Herkes kendi gönül dergâhının seyyâhıdır aslında. Gönlü Hakk’ın dergâhı hâline getirmek dünyâya bakış tarzınızla alakalı. Dünyâya bakış tarzınız ise davranışları belirliyor hatta biçimlendiriyor. Dünya hayâtını yaşarken de bu davranış ölçüleri sizi dünyâda gezdiriyor sonra bu durum yüreğinize güzellikler, zihninize birikimler dolduruyor.

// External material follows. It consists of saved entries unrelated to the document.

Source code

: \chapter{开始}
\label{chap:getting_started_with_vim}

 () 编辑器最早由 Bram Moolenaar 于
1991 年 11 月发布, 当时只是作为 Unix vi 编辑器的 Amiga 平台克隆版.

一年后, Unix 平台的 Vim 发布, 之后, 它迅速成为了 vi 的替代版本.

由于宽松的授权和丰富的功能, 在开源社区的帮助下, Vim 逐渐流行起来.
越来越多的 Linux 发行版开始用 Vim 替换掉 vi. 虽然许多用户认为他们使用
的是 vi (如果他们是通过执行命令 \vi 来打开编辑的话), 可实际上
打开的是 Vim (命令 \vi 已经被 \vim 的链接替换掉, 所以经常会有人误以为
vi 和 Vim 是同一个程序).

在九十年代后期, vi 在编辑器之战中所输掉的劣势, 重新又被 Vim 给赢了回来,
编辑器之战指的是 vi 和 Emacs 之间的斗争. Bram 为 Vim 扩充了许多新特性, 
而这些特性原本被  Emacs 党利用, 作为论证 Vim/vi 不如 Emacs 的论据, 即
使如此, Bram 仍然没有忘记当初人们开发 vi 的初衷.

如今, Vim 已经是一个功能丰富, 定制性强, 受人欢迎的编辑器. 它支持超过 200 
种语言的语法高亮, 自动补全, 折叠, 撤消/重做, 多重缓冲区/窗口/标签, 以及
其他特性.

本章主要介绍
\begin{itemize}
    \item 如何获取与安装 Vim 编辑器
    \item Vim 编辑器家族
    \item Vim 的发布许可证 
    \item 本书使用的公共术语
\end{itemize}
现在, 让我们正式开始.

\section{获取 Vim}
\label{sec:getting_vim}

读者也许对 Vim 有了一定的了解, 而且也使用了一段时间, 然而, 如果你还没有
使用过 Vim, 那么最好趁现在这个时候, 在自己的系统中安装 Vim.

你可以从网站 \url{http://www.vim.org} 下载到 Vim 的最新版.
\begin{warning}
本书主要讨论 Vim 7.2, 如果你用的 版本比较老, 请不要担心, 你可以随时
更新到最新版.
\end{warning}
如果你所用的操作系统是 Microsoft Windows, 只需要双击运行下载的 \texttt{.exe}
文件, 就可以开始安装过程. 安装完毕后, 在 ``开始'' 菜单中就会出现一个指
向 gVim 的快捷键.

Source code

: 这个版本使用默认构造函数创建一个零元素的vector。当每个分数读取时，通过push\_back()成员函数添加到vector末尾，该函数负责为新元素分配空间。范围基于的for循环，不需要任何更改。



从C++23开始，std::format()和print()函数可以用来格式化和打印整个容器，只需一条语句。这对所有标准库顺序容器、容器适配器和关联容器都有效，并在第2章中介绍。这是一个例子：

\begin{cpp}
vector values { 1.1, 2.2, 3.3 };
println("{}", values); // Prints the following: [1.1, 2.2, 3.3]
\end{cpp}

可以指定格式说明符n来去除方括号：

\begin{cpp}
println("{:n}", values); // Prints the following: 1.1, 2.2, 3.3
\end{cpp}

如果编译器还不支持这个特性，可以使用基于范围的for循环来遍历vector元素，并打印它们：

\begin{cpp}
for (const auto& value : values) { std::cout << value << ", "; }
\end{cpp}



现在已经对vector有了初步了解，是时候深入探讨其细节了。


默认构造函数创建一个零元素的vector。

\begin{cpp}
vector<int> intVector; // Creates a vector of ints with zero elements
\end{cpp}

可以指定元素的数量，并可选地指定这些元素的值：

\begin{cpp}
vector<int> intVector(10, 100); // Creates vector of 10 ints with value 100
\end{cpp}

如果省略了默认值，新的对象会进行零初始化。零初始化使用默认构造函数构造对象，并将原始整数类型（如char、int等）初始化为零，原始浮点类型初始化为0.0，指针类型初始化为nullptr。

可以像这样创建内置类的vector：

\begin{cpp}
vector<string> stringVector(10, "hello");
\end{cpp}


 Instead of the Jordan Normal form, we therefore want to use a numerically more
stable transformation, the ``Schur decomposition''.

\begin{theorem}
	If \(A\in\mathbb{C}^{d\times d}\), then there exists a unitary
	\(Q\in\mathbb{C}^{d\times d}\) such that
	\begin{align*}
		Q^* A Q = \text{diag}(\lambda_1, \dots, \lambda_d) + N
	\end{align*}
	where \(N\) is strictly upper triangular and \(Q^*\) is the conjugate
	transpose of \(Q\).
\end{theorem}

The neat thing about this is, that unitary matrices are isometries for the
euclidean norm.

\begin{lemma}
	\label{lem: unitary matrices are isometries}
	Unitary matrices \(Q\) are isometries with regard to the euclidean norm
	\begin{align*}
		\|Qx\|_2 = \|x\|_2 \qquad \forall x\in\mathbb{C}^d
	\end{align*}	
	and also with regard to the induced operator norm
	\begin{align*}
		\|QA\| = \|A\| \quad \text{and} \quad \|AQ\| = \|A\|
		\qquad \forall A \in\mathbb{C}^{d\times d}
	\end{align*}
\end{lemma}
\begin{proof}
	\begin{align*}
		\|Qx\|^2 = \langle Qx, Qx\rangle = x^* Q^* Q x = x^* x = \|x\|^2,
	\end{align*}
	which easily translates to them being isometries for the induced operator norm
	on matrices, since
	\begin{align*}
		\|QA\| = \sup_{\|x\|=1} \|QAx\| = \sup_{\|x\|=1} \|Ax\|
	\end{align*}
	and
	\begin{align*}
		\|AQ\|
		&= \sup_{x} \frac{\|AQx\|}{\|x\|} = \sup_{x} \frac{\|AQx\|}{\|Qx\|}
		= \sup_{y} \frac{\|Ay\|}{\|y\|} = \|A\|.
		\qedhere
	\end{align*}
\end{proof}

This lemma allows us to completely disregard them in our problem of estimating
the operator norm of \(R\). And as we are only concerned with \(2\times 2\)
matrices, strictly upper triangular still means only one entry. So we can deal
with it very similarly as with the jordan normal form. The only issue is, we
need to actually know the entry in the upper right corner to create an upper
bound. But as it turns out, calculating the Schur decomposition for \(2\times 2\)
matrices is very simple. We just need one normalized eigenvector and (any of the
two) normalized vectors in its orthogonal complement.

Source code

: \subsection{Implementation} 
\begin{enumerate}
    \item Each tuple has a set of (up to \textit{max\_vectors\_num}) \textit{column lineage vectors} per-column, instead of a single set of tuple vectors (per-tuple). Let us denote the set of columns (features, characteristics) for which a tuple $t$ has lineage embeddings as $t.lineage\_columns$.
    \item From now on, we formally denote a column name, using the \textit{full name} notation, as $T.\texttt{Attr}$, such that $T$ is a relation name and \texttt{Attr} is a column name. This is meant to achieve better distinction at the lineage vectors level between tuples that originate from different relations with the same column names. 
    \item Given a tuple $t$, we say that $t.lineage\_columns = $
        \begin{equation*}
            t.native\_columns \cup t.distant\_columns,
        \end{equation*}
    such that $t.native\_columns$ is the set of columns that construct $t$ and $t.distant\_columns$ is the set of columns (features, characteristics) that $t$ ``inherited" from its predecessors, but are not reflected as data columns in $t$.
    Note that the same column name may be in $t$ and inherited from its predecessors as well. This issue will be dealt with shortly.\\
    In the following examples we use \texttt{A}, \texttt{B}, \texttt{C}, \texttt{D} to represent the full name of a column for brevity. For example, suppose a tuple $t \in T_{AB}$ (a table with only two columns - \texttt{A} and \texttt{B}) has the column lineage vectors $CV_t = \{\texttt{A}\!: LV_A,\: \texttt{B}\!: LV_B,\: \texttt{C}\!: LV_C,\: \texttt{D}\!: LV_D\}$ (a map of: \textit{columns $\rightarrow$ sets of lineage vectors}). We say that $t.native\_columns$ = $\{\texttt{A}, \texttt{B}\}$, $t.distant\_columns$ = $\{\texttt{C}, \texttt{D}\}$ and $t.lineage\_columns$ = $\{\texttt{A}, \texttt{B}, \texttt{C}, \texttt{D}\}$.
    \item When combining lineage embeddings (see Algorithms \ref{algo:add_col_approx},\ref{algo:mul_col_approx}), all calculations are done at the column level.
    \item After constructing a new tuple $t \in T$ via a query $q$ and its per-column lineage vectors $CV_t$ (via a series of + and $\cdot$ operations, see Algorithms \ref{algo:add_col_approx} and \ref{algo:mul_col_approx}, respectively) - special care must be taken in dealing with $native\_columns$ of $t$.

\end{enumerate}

İnsanlar iç dünyâlarının gezgini olurken dış gezginliklerini ruhlarının isteklerine uygun olarak düzenlerler. Meselâ müminlerin ruh dünyâlarını feyiz ve füyuzatlarla dolduran mekanlara yolculuk hakikatte iç âlemin yâni mânâ doluluğunun göstergesidir. Hakk’ın evi Kâbe’ye, Hakk’ın en Sevgilisi Hz. Muhammed aleyhisselâm’ın beldesi Medine-i Münevvere’ye yolculuk Müslüman’ın gönül seyrinin neticesidir. Hakk’a yakınlaşma ve hakikate ulaşma yolculuğu mümin gönlünün sırlı mayasıdır.
Gönülde ne varsa insan bedenen ve rûhen oraya akar. O sebeple gönlü beslemek ehemmiyet arz eder. Beslemek ama neyle??? Mevcut her şeyin birbiriyle ilgili olduğu bilinir. Dış ve iç, beden ve mâna, bâtın ve zâhir hep birbiriyle alâkalıdır. Gece ile gündüz, insan ile dünya arasındaki bağlantıyı insan dünya yolculuğunda daha iyi anlayabiliyor. Dışımızda bizi herhangi bir işe yönlendirme, hakikatte iç dünyâmızın isteğinin sonucudur. Herkes kendi iç dünyâsını gezginidir. Kişi nerelerde hangi ortamlarda geziniyor ise kendi gerçeğindeki sırrı kavramaya o denli yaklaşıyor demektir.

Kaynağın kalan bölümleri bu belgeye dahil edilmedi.